New York City entered and remained (and to some degree, still remains) in a strict lockdown earlier this year in an effort to “flatten the curve” of the huge COVID-19 outbreak there. Mayor Bill DeBlasio and Governor Andrew Cuomo have already released plans for the reopening of schools in the fall, which include alternate-day schooling to minimize the number of students in the city’s already-overcrowded buildings. “Make no mistake,” the district website assures parents: “New York City students will still be learning 5 days a week.” Sure, they will.
But in the struggle to transition to online learning during the 2020 Spring Semester, when lockdowns were quickly put into place and schools shuttered for months on end, many students fell behind, making it necessary to attend virtual summer school, which, unsurprisingly enough, they are also failing. Rachel Forsyth, a director at Good Shepherd Services, a nonprofit helping such students attempt to succeed, said, ““For our students who have already been at the margins of education … education is not really happening.” I’d argue that’s the case for more than just those at the “margins of education.”
Many students blame their lack of achievement in summer school courses on their lack of rapport with teachers they’ve never met before. Teachers will say the same, also citing difficulties with communication and the provided curriculum. Technology issues have further complicated the situation.

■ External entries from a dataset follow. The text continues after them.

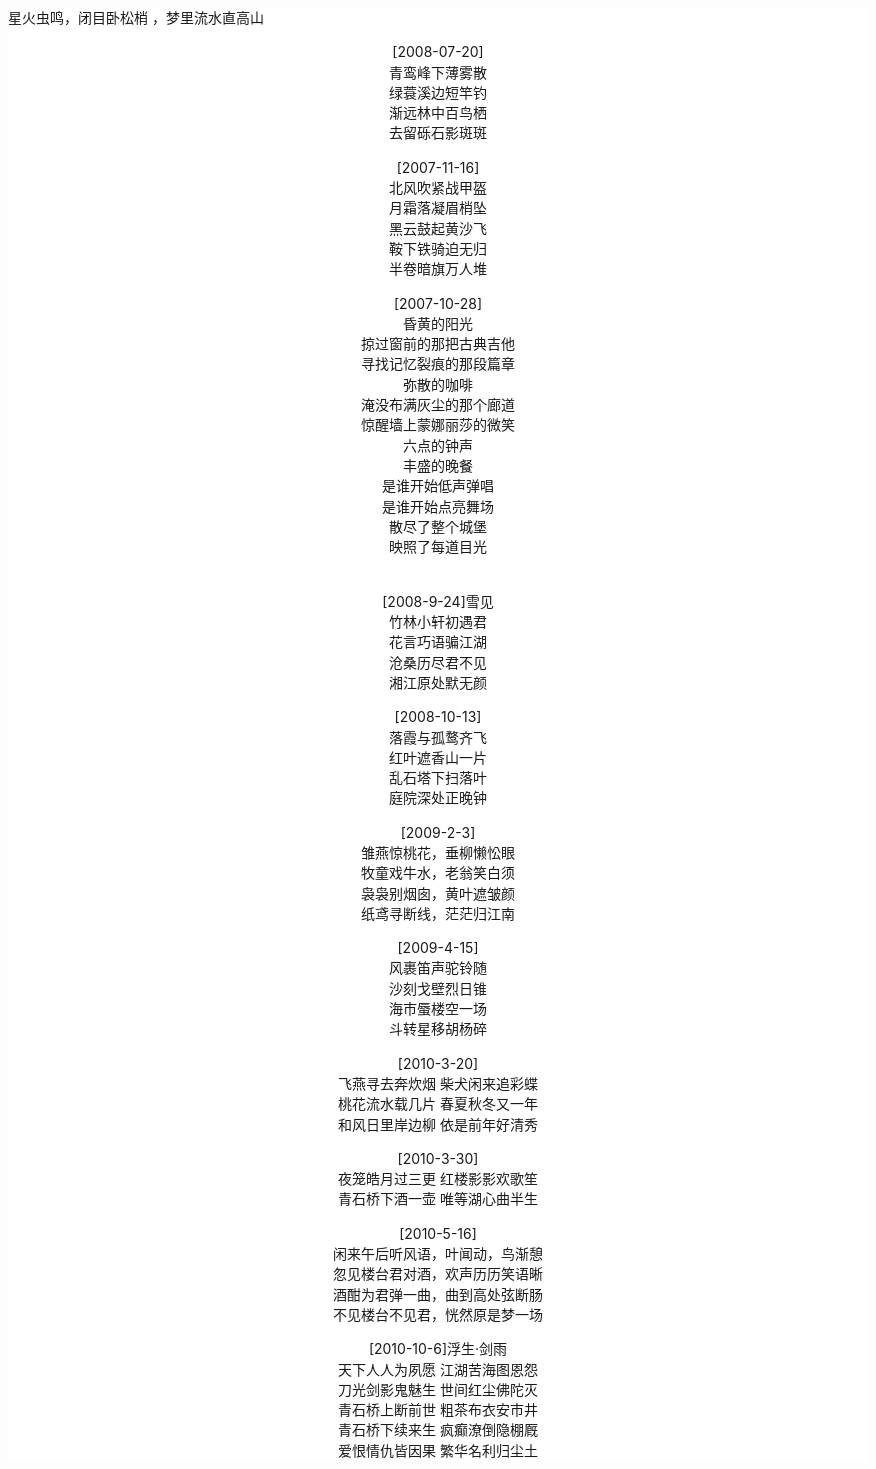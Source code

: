 星火虫鸣，闭目卧松梢 ，梦里流水直高山</p>  
<p style="text-align: center;">[2008-07-20] <br/>
青鸾峰下薄雾散  <br/>
绿蓑溪边短竿钓  <br/>
渐远林中百鸟栖  <br/>
去留砾石影斑斑</p>  
<p style="text-align: center;">[2007-11-16]  <br/>
北风吹紧战甲盔  <br/>
月霜落凝眉梢坠  <br/>
黑云鼓起黄沙飞  <br/>
鞍下铁骑迫无归  <br/>
半卷暗旗万人堆</p>  
<p style="text-align: center;">[2007-10-28]  <br/>
昏黄的阳光  <br/>
掠过窗前的那把古典吉他 <br/>
寻找记忆裂痕的那段篇章  <br/>
弥散的咖啡  <br/>
淹没布满灰尘的那个廊道  <br/>
惊醒墙上蒙娜丽莎的微笑  <br/>
六点的钟声  <br/>
丰盛的晚餐  <br/>
是谁开始低声弹唱 <br/>
是谁开始点亮舞场  <br/>
散尽了整个城堡  <br/>
映照了每道目光</p>  
<p style="text-align: center;">  <br/>
[2008-9-24]雪见  <br/>
竹林小轩初遇君  <br/>
花言巧语骗江湖  <br/>
沧桑历尽君不见  <br/>
湘江原处默无颜</p>  
<p style="text-align: center;">[2008-10-13]  <br/>
落霞与孤鹜齐飞  <br/>
红叶遮香山一片  <br/>
乱石塔下扫落叶  <br/>
庭院深处正晚钟</p>  
<p style="text-align: center;">[2009-2-3]  <br/>
雏燕惊桃花，垂柳懒忪眼  <br/>
牧童戏牛水，老翁笑白须  <br/>
袅袅别烟囱，黄叶遮皱颜  <br/>
纸鸢寻断线，茫茫归江南</p>  
<p style="text-align: center;">[2009-4-15]  <br/>
风裹笛声驼铃随  <br/>
沙刻戈壁烈日锥  <br/>
海市蜃楼空一场  <br/>
斗转星移胡杨碎</p>  
<p style="text-align: center;">[2010-3-20]  <br/>
飞燕寻去奔炊烟 柴犬闲来追彩蝶  <br/>
桃花流水载几片 春夏秋冬又一年  <br/>
和风日里岸边柳 依是前年好清秀</p>  
<p style="text-align: center;">[2010-3-30]  <br/>
夜笼皓月过三更 红楼影影欢歌笙  <br/>
青石桥下酒一壶 唯等湖心曲半生</p>  
<p style="text-align: center;">[2010-5-16]  <br/>
闲来午后听风语，叶闻动，鸟渐憩  <br/>
忽见楼台君对酒，欢声历历笑语晰  <br/>
酒酣为君弹一曲，曲到高处弦断肠  <br/>
不见楼台不见君，恍然原是梦一场</p>  
<p style="text-align: center;">[2010-10-6]浮生·剑雨  <br/>
天下人人为夙愿 江湖苦海图恩怨  <br/>
刀光剑影鬼魅生 世间红尘佛陀灭  <br/>
青石桥上断前世 粗茶布衣安市井  <br/>
青石桥下续来生 疯癫潦倒隐棚厩  <br/>
爱恨情仇皆因果 繁华名利归尘土  <br/>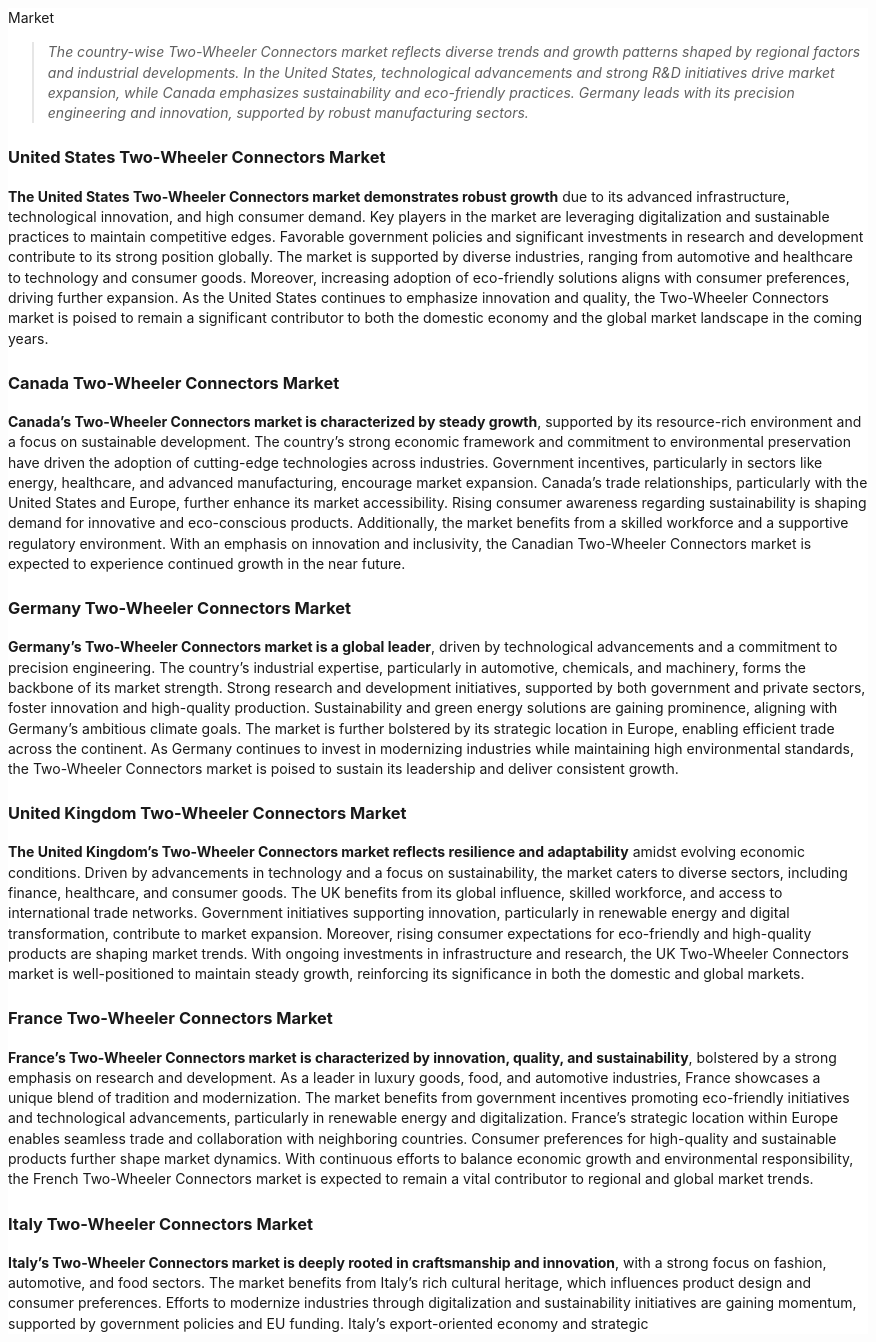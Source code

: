Market<br /></span></h1><blockquote><p><em><span class="">The country-wise Two-Wheeler Connectors market reflects diverse trends and growth patterns shaped by regional factors and industrial developments. In the United States, technological advancements and strong R&amp;D initiatives drive market expansion, while Canada emphasizes sustainability and eco-friendly practices. Germany leads with its precision engineering and innovation, supported by robust manufacturing sectors.</span></em></p></blockquote><h3><strong>United States Two-Wheeler Connectors Market</strong></h3><p><strong>The United States Two-Wheeler Connectors market demonstrates robust growth</strong> due to its advanced infrastructure, technological innovation, and high consumer demand. Key players in the market are leveraging digitalization and sustainable practices to maintain competitive edges. Favorable government policies and significant investments in research and development contribute to its strong position globally. The market is supported by diverse industries, ranging from automotive and healthcare to technology and consumer goods. Moreover, increasing adoption of eco-friendly solutions aligns with consumer preferences, driving further expansion. As the United States continues to emphasize innovation and quality, the Two-Wheeler Connectors market is poised to remain a significant contributor to both the domestic economy and the global market landscape in the coming years.</p><h3><strong>Canada Two-Wheeler Connectors Market</strong></h3><p><strong>Canada&rsquo;s Two-Wheeler Connectors market is characterized by steady growth</strong>, supported by its resource-rich environment and a focus on sustainable development. The country&rsquo;s strong economic framework and commitment to environmental preservation have driven the adoption of cutting-edge technologies across industries. Government incentives, particularly in sectors like energy, healthcare, and advanced manufacturing, encourage market expansion. Canada&rsquo;s trade relationships, particularly with the United States and Europe, further enhance its market accessibility. Rising consumer awareness regarding sustainability is shaping demand for innovative and eco-conscious products. Additionally, the market benefits from a skilled workforce and a supportive regulatory environment. With an emphasis on innovation and inclusivity, the Canadian Two-Wheeler Connectors market is expected to experience continued growth in the near future.</p><h3><strong>Germany Two-Wheeler Connectors Market</strong></h3><p><strong>Germany&rsquo;s Two-Wheeler Connectors market is a global leader</strong>, driven by technological advancements and a commitment to precision engineering. The country&rsquo;s industrial expertise, particularly in automotive, chemicals, and machinery, forms the backbone of its market strength. Strong research and development initiatives, supported by both government and private sectors, foster innovation and high-quality production. Sustainability and green energy solutions are gaining prominence, aligning with Germany&rsquo;s ambitious climate goals. The market is further bolstered by its strategic location in Europe, enabling efficient trade across the continent. As Germany continues to invest in modernizing industries while maintaining high environmental standards, the Two-Wheeler Connectors market is poised to sustain its leadership and deliver consistent growth.</p><h3><strong>United Kingdom Two-Wheeler Connectors Market</strong></h3><p><strong>The United Kingdom&rsquo;s Two-Wheeler Connectors market reflects resilience and adaptability</strong> amidst evolving economic conditions. Driven by advancements in technology and a focus on sustainability, the market caters to diverse sectors, including finance, healthcare, and consumer goods. The UK benefits from its global influence, skilled workforce, and access to international trade networks. Government initiatives supporting innovation, particularly in renewable energy and digital transformation, contribute to market expansion. Moreover, rising consumer expectations for eco-friendly and high-quality products are shaping market trends. With ongoing investments in infrastructure and research, the UK Two-Wheeler Connectors market is well-positioned to maintain steady growth, reinforcing its significance in both the domestic and global markets.</p><h3><strong>France Two-Wheeler Connectors Market</strong></h3><p><strong>France&rsquo;s Two-Wheeler Connectors market is characterized by innovation, quality, and sustainability</strong>, bolstered by a strong emphasis on research and development. As a leader in luxury goods, food, and automotive industries, France showcases a unique blend of tradition and modernization. The market benefits from government incentives promoting eco-friendly initiatives and technological advancements, particularly in renewable energy and digitalization. France&rsquo;s strategic location within Europe enables seamless trade and collaboration with neighboring countries. Consumer preferences for high-quality and sustainable products further shape market dynamics. With continuous efforts to balance economic growth and environmental responsibility, the French Two-Wheeler Connectors market is expected to remain a vital contributor to regional and global market trends.</p><h3><strong>Italy Two-Wheeler Connectors Market</strong></h3><p><strong>Italy&rsquo;s Two-Wheeler Connectors market is deeply rooted in craftsmanship and innovation</strong>, with a strong focus on fashion, automotive, and food sectors. The market benefits from Italy&rsquo;s rich cultural heritage, which influences product design and consumer preferences. Efforts to modernize industries through digitalization and sustainability initiatives are gaining momentum, supported by government policies and EU funding. Italy&rsquo;s export-oriented economy and strategic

The problem with stories like these are that they convince many families that the only way to get back to “real,” “effective” learning is to bring teachers and students back to the classroom. But when COVID-19 safety protocols mandate social distancing, mask wearing, contact tracing, and regular disinfections, one wonders how much time is left for learning, especially on top of the already-existing standardized testing, “character education” disguised as indoctrination, and other nonsensical intrusions into the day.